*Work request*
Within the lines below, find those that hold the string "products" and copy each one.
..........
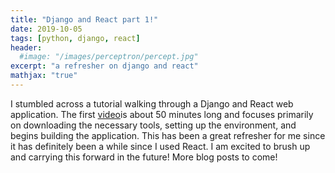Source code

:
 ```yaml
---
title: "Django and React part 1!"
date: 2019-10-05
tags: [python, django, react]
header:
  #image: "/images/perceptron/percept.jpg"
excerpt: "a refresher on django and react"
mathjax: "true"
---
```


I stumbled across a tutorial walking through a Django and React web application. The first [video](https://www.youtube.com/watch?v=uZgRbnIsgrA)is about 50 minutes long and focuses primarily on downloading the necessary tools, setting up the environment, and begins building the application. This has been a great refresher for me since it has definitely been a while since I used React. I am excited to brush up and carrying this forward in the future! More blog posts to come!

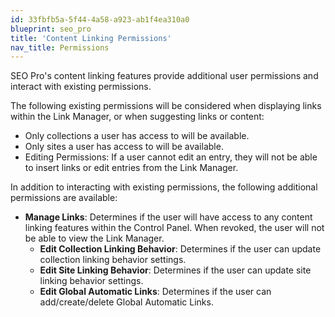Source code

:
 ```yaml
---
id: 33fbfb5a-5f44-4a58-a923-ab1f4ea310a0
blueprint: seo_pro
title: 'Content Linking Permissions'
nav_title: Permissions
---
```

SEO Pro's content linking features provide additional user permissions and interact with existing permissions.

The following existing permissions will be considered when displaying links within the Link Manager, or when suggesting links or content:

* Only collections a user has access to will be available.
* Only sites a user has access to will be available.
* Editing Permissions: If a user cannot edit an entry, they will not be able to insert links or edit entries from the Link Manager.

In addition to interacting with existing permissions, the following additional permissions are available:

* **Manage Links**: Determines if the user will have access to any content linking features within the Control Panel. When revoked, the user will not be able to view the Link Manager.
  * **Edit Collection Linking Behavior**: Determines if the user can update collection linking behavior settings.
  * **Edit Site Linking Behavior**: Determines if the user can update site linking behavior settings.
  * **Edit Global Automatic Links**: Determines if the user can add/create/delete Global Automatic Links.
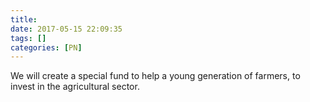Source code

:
 ```yaml
---
title:
date: 2017-05-15 22:09:35
tags: []
categories: [PN]
---
```


We will create a special fund to help a young generation of farmers, to invest in the agricultural sector.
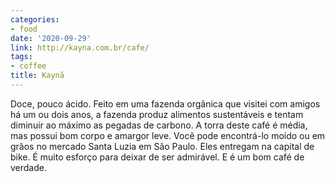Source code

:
 ```yaml
---
categories:
- food
date: '2020-09-29'
link: http://kayna.com.br/cafe/
tags:
- coffee
title: Kaynã
---
```


Doce, pouco ácido. Feito em uma fazenda orgânica que visitei com amigos há um ou dois anos, a fazenda produz alimentos sustentáveis e tentam diminuir ao máximo as pegadas de carbono. A torra deste café é média, mas possui bom corpo e amargor leve. Você pode encontrá-lo moído ou em grãos no mercado Santa Luzia em São Paulo. Eles entregam na capital de bike. É muito esforço para deixar de ser admirável. E é um bom café de verdade.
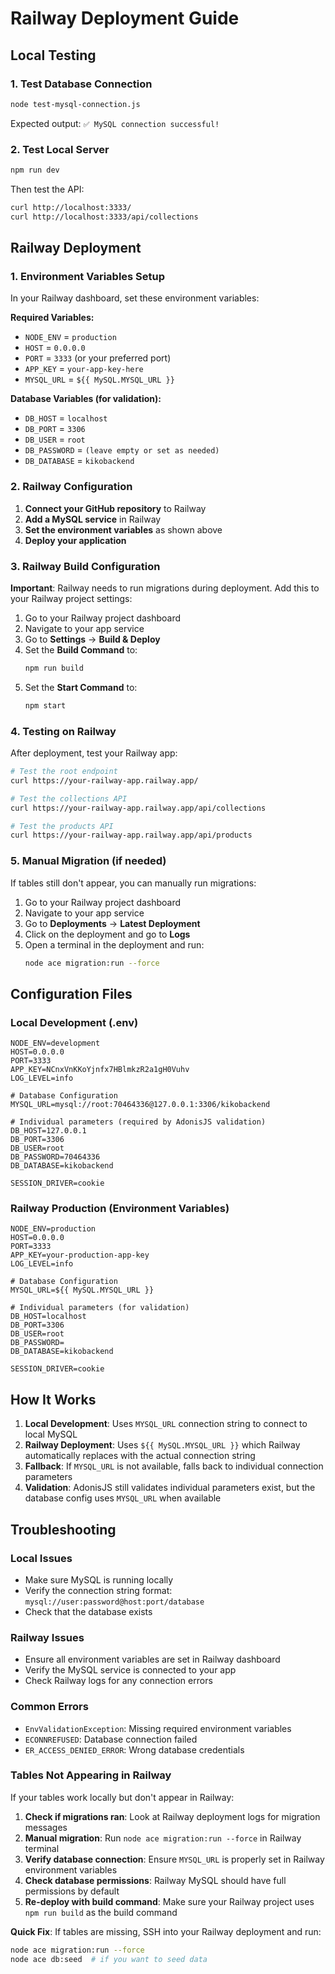 # Railway Deployment Guide

## Local Testing

### 1. Test Database Connection
```bash
node test-mysql-connection.js
```
Expected output: `✅ MySQL connection successful!`

### 2. Test Local Server
```bash
npm run dev
```
Then test the API:
```bash
curl http://localhost:3333/
curl http://localhost:3333/api/collections
```

## Railway Deployment

### 1. Environment Variables Setup

In your Railway dashboard, set these environment variables:

**Required Variables:**
- `NODE_ENV` = `production`
- `HOST` = `0.0.0.0`
- `PORT` = `3333` (or your preferred port)
- `APP_KEY` = `your-app-key-here`
- `MYSQL_URL` = `${{ MySQL.MYSQL_URL }}`

**Database Variables (for validation):**
- `DB_HOST` = `localhost`
- `DB_PORT` = `3306`
- `DB_USER` = `root`
- `DB_PASSWORD` = `(leave empty or set as needed)`
- `DB_DATABASE` = `kikobackend`

### 2. Railway Configuration

1. **Connect your GitHub repository** to Railway
2. **Add a MySQL service** in Railway
3. **Set the environment variables** as shown above
4. **Deploy your application**

### 3. Railway Build Configuration

**Important**: Railway needs to run migrations during deployment. Add this to your Railway project settings:

1. Go to your Railway project dashboard
2. Navigate to your app service
3. Go to **Settings** → **Build & Deploy**
4. Set the **Build Command** to:
   ```bash
   npm run build
   ```
5. Set the **Start Command** to:
   ```bash
   npm start
   ```

### 4. Testing on Railway

After deployment, test your Railway app:

```bash
# Test the root endpoint
curl https://your-railway-app.railway.app/

# Test the collections API
curl https://your-railway-app.railway.app/api/collections

# Test the products API
curl https://your-railway-app.railway.app/api/products
```

### 5. Manual Migration (if needed)

If tables still don't appear, you can manually run migrations:

1. Go to your Railway project dashboard
2. Navigate to your app service
3. Go to **Deployments** → **Latest Deployment**
4. Click on the deployment and go to **Logs**
5. Open a terminal in the deployment and run:
   ```bash
   node ace migration:run --force
   ```

## Configuration Files

### Local Development (.env)
```env
NODE_ENV=development
HOST=0.0.0.0
PORT=3333
APP_KEY=NCnxVnKKoYjnfx7HBlmkzR2a1gH0Vuhv
LOG_LEVEL=info

# Database Configuration
MYSQL_URL=mysql://root:70464336@127.0.0.1:3306/kikobackend

# Individual parameters (required by AdonisJS validation)
DB_HOST=127.0.0.1
DB_PORT=3306
DB_USER=root
DB_PASSWORD=70464336
DB_DATABASE=kikobackend

SESSION_DRIVER=cookie
```

### Railway Production (Environment Variables)
```env
NODE_ENV=production
HOST=0.0.0.0
PORT=3333
APP_KEY=your-production-app-key
LOG_LEVEL=info

# Database Configuration
MYSQL_URL=${{ MySQL.MYSQL_URL }}

# Individual parameters (for validation)
DB_HOST=localhost
DB_PORT=3306
DB_USER=root
DB_PASSWORD=
DB_DATABASE=kikobackend

SESSION_DRIVER=cookie
```

## How It Works

1. **Local Development**: Uses `MYSQL_URL` connection string to connect to local MySQL
2. **Railway Deployment**: Uses `${{ MySQL.MYSQL_URL }}` which Railway automatically replaces with the actual connection string
3. **Fallback**: If `MYSQL_URL` is not available, falls back to individual connection parameters
4. **Validation**: AdonisJS still validates individual parameters exist, but the database config uses `MYSQL_URL` when available

## Troubleshooting

### Local Issues
- Make sure MySQL is running locally
- Verify the connection string format: `mysql://user:password@host:port/database`
- Check that the database exists

### Railway Issues
- Ensure all environment variables are set in Railway dashboard
- Verify the MySQL service is connected to your app
- Check Railway logs for any connection errors

### Common Errors
- `EnvValidationException`: Missing required environment variables
- `ECONNREFUSED`: Database connection failed
- `ER_ACCESS_DENIED_ERROR`: Wrong database credentials

### Tables Not Appearing in Railway

If your tables work locally but don't appear in Railway:

1. **Check if migrations ran**: Look at Railway deployment logs for migration messages
2. **Manual migration**: Run `node ace migration:run --force` in Railway terminal
3. **Verify database connection**: Ensure `MYSQL_URL` is properly set in Railway environment variables
4. **Check database permissions**: Railway MySQL should have full permissions by default
5. **Re-deploy with build command**: Make sure your Railway project uses `npm run build` as the build command

**Quick Fix**: If tables are missing, SSH into your Railway deployment and run:
```bash
node ace migration:run --force
node ace db:seed  # if you want to seed data
``` 
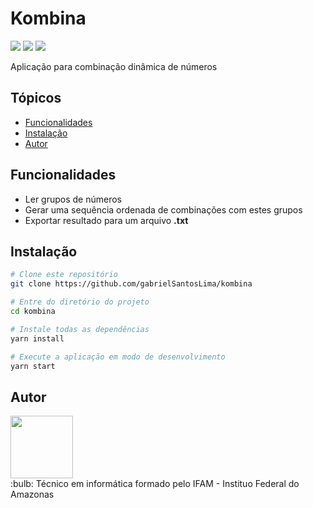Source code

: # Kombina
<p>
<img src="https://img.shields.io/github/stars/gabrielSantosLima/kombina">
<img src="https://img.shields.io/github/forks/gabrielSantosLima/kombina">
<img src="https://img.shields.io/github/issues/gabrielSantosLima/kombina">
</p>
<p>
  Aplicação para combinação dinâmica de números
</p>

## Tópicos
- <a href="#funcionalidades">Funcionalidades</a>
- <a href="#instalação">Instalação</a>
- <a href="#autor">Autor</a> 

## Funcionalidades
- Ler grupos de números
- Gerar uma sequência ordenada de combinações com estes grupos
- Exportar resultado para um arquivo **.txt**

## Instalação
```bash
# Clone este repositório
git clone https://github.com/gabrielSantosLima/kombina

# Entre do diretório do projeto
cd kombina

# Instale todas as dependências
yarn install

# Execute a aplicação em modo de desenvolvimento
yarn start
```
## Autor
<div>
  <img src="https://github.com/gabrielSantosLima.png" width= "100" heigth= "100">
</div>
:bulb: Técnico em informática formado pelo IFAM - Instituo Federal do Amazonas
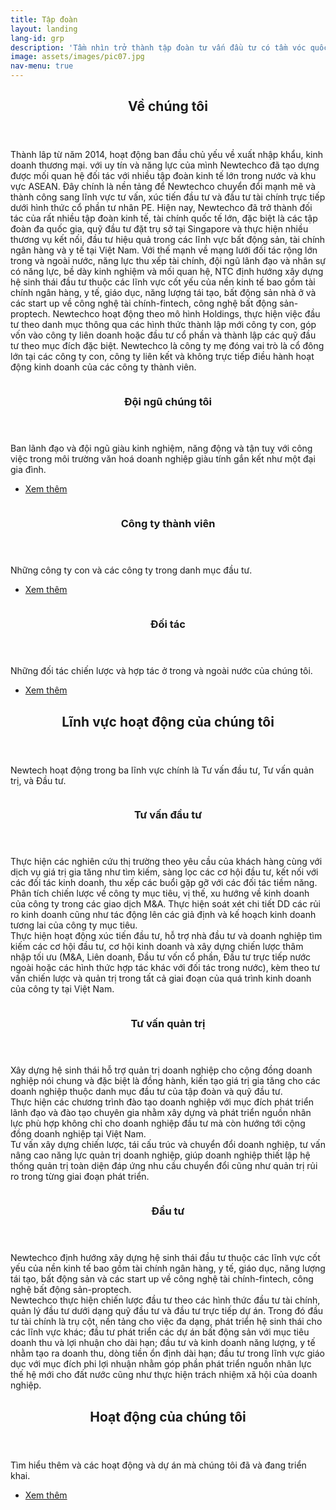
 ```yaml
---
title: Tập đoàn
layout: landing
lang-id: grp
description: 'Tầm nhìn trở thành tập đoàn tư vấn đầu tư có tầm vóc quốc gia đóng góp tích cực cho sự phát triển và thịnh vượng của đất nước thông qua việc kết nối hiệu quả các nguồn lực và kiến tạo giá trị bền vững cho doanh nghiệp, nhà đầu tư và cộng đồng.<br />Sứ mệnh tạo dựng những thương hiệu uy tín, những nhà lãnh đạo có tầm vóc, đội ngũ cộng tác hiệu quả, tổ chức với năng lực thực thi xuất xắc và văn hóa thành công.'
image: assets/images/pic07.jpg
nav-menu: true
---
```


<!-- Main -->
<div id="main">

<!-- One -->
<section id="one">
	<div class="inner">
		<header class="major">
			<h2>Về chúng tôi</h2>
		</header>
		<p>Thành lâp từ năm 2014, hoạt động ban đầu chủ yếu về xuất nhập khẩu, kinh doanh thương mại. với uy tín và năng lực của mình Newtechco đã tạo dựng được mối quan hệ đối tác với nhiều tập đoàn kinh tế lớn trong nước và khu vực ASEAN. Đây chính là nền tảng để Newtechco chuyển đổi mạnh mẽ và thành công sang lĩnh vực tư vấn, xúc tiến đầu tư và đầu tư tài chính trực tiếp dưới hình thức cổ phần tư nhân PE. Hiện nay, Newtechco đã trở thành đối tác của rất nhiều tập đoàn kinh tế, tài chính quốc tế lớn, đặc biệt là các tập đoàn đa quốc gia, quỹ đầu tư đặt trụ sở tại Singapore và thực hiện nhiều thương vụ kết nối, đầu tư hiệu quả trong các lĩnh vực bất động sản, tài chính ngân hàng và y tế tại Việt Nam. Với thế mạnh về mạng lưới đối tác rộng lớn trong và ngoài nước, năng lực thu xếp tài chính, đội ngũ lãnh đạo và nhân sự có năng lực, bề dày kinh nghiệm và mối quan hệ, NTC định hướng xây dựng hệ sinh thái đầu tư thuộc các lĩnh vực cốt yếu của nền kinh tế bao gồm tài chính ngân hàng, y tế, giáo dục, năng lượng tái tạo, bất động sản nhà ở và các start up về công nghệ tài chính-fintech, công nghệ bất động sản-proptech. Newtechco hoạt động theo mô hình Holdings, thực hiện việc đầu tư theo danh mục thông qua các hình thức thành lập mới công ty con, góp vốn vào công ty liên doanh hoặc đầu tư cổ phần và thành lập các quỹ đầu tư theo mục đích đặc biệt. Newtechco là công ty mẹ đóng vai trò là cổ đông lớn tại các công ty con, công ty liên kết và không trực tiếp điều hành hoạt động kinh doanh của các công ty thành viên.</p>
	</div>
</section>

<!-- Two -->
<section id="two" class="spotlights">
	<section>
		<a href="group.html" class="image">
			<img src="{% link assets/images/pic08.jpg %}" alt="" data-position="center center" />
		</a>
		<div class="content">
			<div class="inner">
				<header class="major">
					<h3>Đội ngũ chúng tôi</h3>
				</header>
				<p>Ban lãnh đạo và đội ngũ giàu kinh nghiệm, năng động và tận tuỵ với công việc trong môi trường văn hoá doanh nghiệp giàu tính gắn kết như một đại gia đình.</p>
				<ul class="actions">
					<li><a href="group.html" class="button">Xem thêm</a></li>
				</ul>
			</div>
		</div>
	</section>
	<section>
		<a href="associates.html" class="image">
			<img src="{% link assets/images/pic09.jpg %}" alt="" data-position="top center" />
		</a>
		<div class="content">
			<div class="inner">
				<header class="major">
					<h3>Công ty thành viên</h3>
				</header>
				<p>Những công ty con và các công ty trong danh mục đầu tư.</p>
				<ul class="actions">
					<li><a href="associtates.html" class="button">Xem thêm</a></li>
				</ul>
			</div>
		</div>
	</section>
	<section>
		<a href="partners.html" class="image">
			<img src="{% link assets/images/pic10.jpg %}" alt="" data-position="25% 25%" />
		</a>
		<div class="content">
			<div class="inner">
				<header class="major">
					<h3>Đối tác</h3>
				</header>
				<p>Những đối tác chiến lược và hợp tác ở trong và ngoài nước của chúng tôi.</p>
				<ul class="actions">
					<li><a href="generic.html" class="button">Xem thêm</a></li>
				</ul>
			</div>
		</div>
	</section>
</section>

<!-- One -->
<section id="one">
	<div class="inner">
		<header class="major">
			<h2>Lĩnh vực hoạt động của chúng tôi</h2>
		</header>
		<p>Newtech hoạt động trong ba lĩnh vực chính là Tư vấn đầu tư, Tư vấn quản trị, và Đầu tư.</p>
	</div>
</section>

<!-- Two -->
<section id="two" class="spotlights">
	<section>
		<a href="#" class="image">
			<img src="{% link assets/images/pic08.jpg %}" alt="" data-position="center center" />
		</a>
		<div class="content">
			<div class="inner">
				<header class="major">
					<h3>Tư vấn đầu tư</h3>
				</header>
				<p>Thực hiện các nghiên cứu thị trường theo yêu cầu của khách hàng cùng với dịch vụ giá trị gia tăng như tìm kiếm, sàng lọc các cơ hội đầu tư, kết nối với các đối tác kinh doanh, thu xếp các buổi gặp gỡ với các đối tác tiềm năng.<br />Phân tích chiến lược về công ty mục tiêu, vị thế, xu hướng về kinh doanh của công ty trong các giao dịch M&A. Thực hiện soát xét chi tiết DD các rủi ro kinh doanh cũng như tác động lên các giả định và kế hoạch kinh doanh tương lai của công ty mục tiêu.<br />Thực hiện hoạt động xúc tiến đầu tư, hỗ trợ nhà đầu tư và doanh nghiệp tìm kiếm các cơ hội đầu tư, cơ hội kinh doanh và xây dựng chiến lược thâm nhập tối ưu (M&A, Liên doanh, Đầu tư vốn cổ phần, Đầu tư trực tiếp nước ngoài hoặc các hình thức hợp tác khác với đối tác trong nước), kèm theo tư vấn chiến lược và quản trị trong tất cả giai đoạn của quá trình kinh doanh của công ty tại Việt Nam.</p>
			</div>
		</div>
	</section>
	<section>
		<a href="#" class="image">
			<img src="{% link assets/images/pic09.jpg %}" alt="" data-position="top center" />
		</a>
		<div class="content">
			<div class="inner">
				<header class="major">
					<h3>Tư vấn quản trị</h3>
				</header>
				<p>Xây dựng hệ sinh thái hỗ trợ quản trị doanh nghiệp cho cộng đồng doanh nghiệp nói chung và đặc biệt là đồng hành, kiến tạo giá trị gia tăng cho các doanh nghiệp thuộc danh mục đầu tư của tập đoàn và quỹ đầu tư.<br />Thực hiện các chương trình đào tạo doanh nghiệp với mục đích phát triển lãnh đạo và đào tạo chuyên gia nhằm xây dựng và phát triển nguồn nhân lực phù hợp không chỉ cho doanh nghiệp đầu tư mà còn hướng tới cộng đồng doanh nghiệp tại Việt Nam.<br />Tư vấn xây dựng chiến lược, tái cấu trúc và chuyển đổi doanh nghiệp, tư vấn nâng cao năng lực quản trị doanh nghiệp, giúp doanh nghiệp thiết lập hệ thống quản trị toàn diện đáp ứng nhu cầu chuyển đổi cũng như quản trị rủi ro trong từng giai đoạn phát triển.</p>
			</div>
		</div>
	</section>
	<section>
		<a href="#" class="image">
			<img src="{% link assets/images/pic10.jpg %}" alt="" data-position="25% 25%" />
		</a>
		<div class="content">
			<div class="inner">
				<header class="major">
					<h3>Đầu tư</h3>
				</header>
				<p>Newtechco định hướng xây dựng hệ sinh thái đầu tư thuộc các lĩnh vực cốt yếu của nền kinh tế bao gồm tài chính ngân hàng, y tế, giáo dục, năng lượng tái tạo, bất động sản và các start up về công nghệ tài chính-fintech, công nghệ bất động sản-proptech.<br />Newtechco thực hiện chiến lược đầu tư theo các hình thức đầu tư tài chính, quản lý đầu tư dưới dạng quỹ đầu tư và đầu tư trực tiếp dự án. Trong đó đầu tư tài chính là trụ cột, nền tảng cho việc đa dạng, phát triển hệ sinh thái cho các lĩnh vực khác; đầu tư phát triển các dự án bất động sản với mục tiêu doanh thu và lợi nhuận cho dài hạn; đầu tư và kinh doanh năng lượng, y tế nhằm tạo ra doanh thu, dòng tiền ổn định dài hạn; đầu tư trong lĩnh vực giáo dục với mục đích phi lợi nhuận nhằm góp phần phát triển nguồn nhân lực thế hệ mới cho đất nước cũng như thực hiện trách nhiệm xã hội của doanh nghiệp.</p>
			</div>
		</div>
	</section>
</section>
  
  
<!-- Three -->
<section id="three">
	<div class="inner">
		<header class="major">
			<h2>Hoạt động của chúng tôi</h2>
		</header>
		<p>Tìm hiểu thêm và các hoạt động và dự án mà chúng tôi đã và đang triển khai.</p>
		<ul class="actions">
			<li><a href="latest.html" class="button next">Xem thêm</a></li>
		</ul>
	</div>
</section>

</div>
..........
*Written solution*
# Test the products API
curl https://your-railway-app.railway.app/api/products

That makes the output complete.